The Senate got hit by fallout from the so-called nuclear option Thursday when Majority Leader Harry Reid, D-Nev., tried to confirm a controversial judicial nominee at the last minute before a recess. Republicans demanded he provide the full 30 hours of debate required by Senate rules.
"The history of most nominations is there's been a lot of bipartisan cooperation to process non-controversial nominations," Senate Minority Whip John Cornyn, R-Texas, told the Washington Examiner after the floor fight. "This one, there is some controversy associated with it."
Asked to elaborate on that controversy, a Republican Senate aide provided a letter from conservative activists who believe that Michelle Friedland, President Obama's nominee to the United States Court of Appeals for the Ninth Circuit, would make a liberal court even more hostile to conservative legal arguments, based on Friedland's past work promoting gay rights and her judicial philosophy.
"Friedland has a supremacist legal/judicial philosophy that seeks to arrogate legislative power by arguing that written laws mean nothing until judges say they do," a group of activists including Morton Blackwell and Penny Nance wrote to Sen. Jeff Sessions, R-Ala., in November. The letter includes this passage from a Columbia Law Review article Friedland wrote in 2004 (original emphasis):
"'There is no independent truth about the content of rights in state constitutions such that we can say that state judicial systems are inadequate to protect them. The rights are no more than what enforceable judgments of the state courts say that they are. If a state constitution provides that the state judiciary will be elected, then that fact should be taken into account in considering what it means for that state constitution to have created rights. That constitution only creates rights to the extent a judiciary accountable to the voters says it does, so, in effect, there is nothing for the judiciary to undermine. Accountable state courts thus by definition cannot undermine state rights, and they could allow useful democratic input to influence judicial lawmaking."
Republicans are blocking Friedland for no reason, Sen. Tom Harkin, D-Iowa, told the Examiner. "What the leader said is that, look, they said they want to vote on these on the Monday we come back," he said. "Why not just vote on them now? Everyone knows that they're going to get through, why hold them up for two weeks? Why hold them up for two weeks? Why not vote on them now? That's another delay, in other words, for no other reason."
Cornyn said Reid should expect as much given that he has stiff-armed Republicans on judicial nominations by invoking the nuclear option on Nov. 21, a change in Senate rules that has prevented Republicans from filibustering judicial nominees.

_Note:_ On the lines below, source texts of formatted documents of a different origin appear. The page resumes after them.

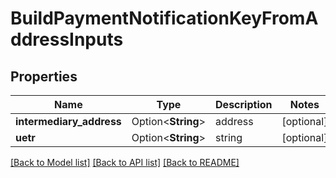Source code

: # BuildPaymentNotificationKeyFromAddressInputs

## Properties

Name | Type | Description | Notes
------------ | ------------- | ------------- | -------------
**intermediary_address** | Option<**String**> | address | [optional]
**uetr** | Option<**String**> | string | [optional]

[[Back to Model list]](../README.md#documentation-for-models) [[Back to API list]](../README.md#documentation-for-api-endpoints) [[Back to README]](../README.md)


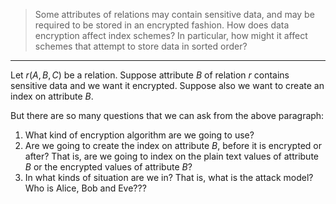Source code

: > Some attributes of relations may contain sensitive data, and may be 
> required to be stored in an encrypted fashion. How does data encryption
> affect index schemes? In particular, how might it affect schemes that 
> attempt to store data in sorted order? 

--------------------------------

Let $r(A, B, C)$ be a relation. Suppose attribute $B$ of relation $r$ contains 
sensitive data and we want it encrypted. Suppose also we want to create an index 
on attribute $B$. 

But there are so many questions that we can ask from the above paragraph: 
1. What kind of encryption algorithm are we going to use? 
2. Are we going to create the index on attribute $B$, before it is encrypted or after?
That is, are we going to index on the plain text values of attribute $B$ or the encrypted 
values of attribute $B$?
3. In what kinds of situation are we in? That is, 
what is the attack model? Who is Alice, Bob and Eve???
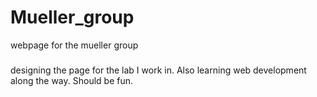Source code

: # Mueller_group
webpage for the mueller group
###
###
designing the page for the lab I work in. Also learning web development along the way. Should be fun.
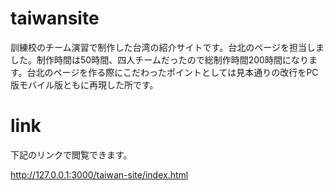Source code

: # taiwansite
訓練校のチーム演習で制作した台湾の紹介サイトです。台北のページを担当しました。制作時間は50時間、四人チームだったので総制作時間200時間になります。台北のページを作る際にこだわったポイントとしては見本通りの改行をPC版モバイル版ともに再現した所です。
# link
下記のリンクで閲覧できます。

http://127.0.0.1:3000/taiwan-site/index.html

Republicans contend that Reid had no authority to change the rules by a simple majority vote.
"What happens is the majority leader wants to break the Senate rules, which they did by invoking the nuclear option, and then when we're trying to apply the rules allowing for 30 hours [debate] post-cloture, he somehow thinks that's an unreasonable position," Cornyn said. "So, I think there'd be a lot more bipartisan cooperation, so everybody could be accommodated, but for the extreme position taken on the nuclear option."
The vote on Friedland is currently scheduled for late Friday, though that could change if either Reid or the Republicans relent in order to allow the senators to leave town for the Easter recess.
"Who knows, they're still jawing," Harkin said, when asked.
Cornyn said it's up to Reid, so, they'll vote tomorrow "unless the majority leader changes the time, [but] it doesn't sound like he's going to."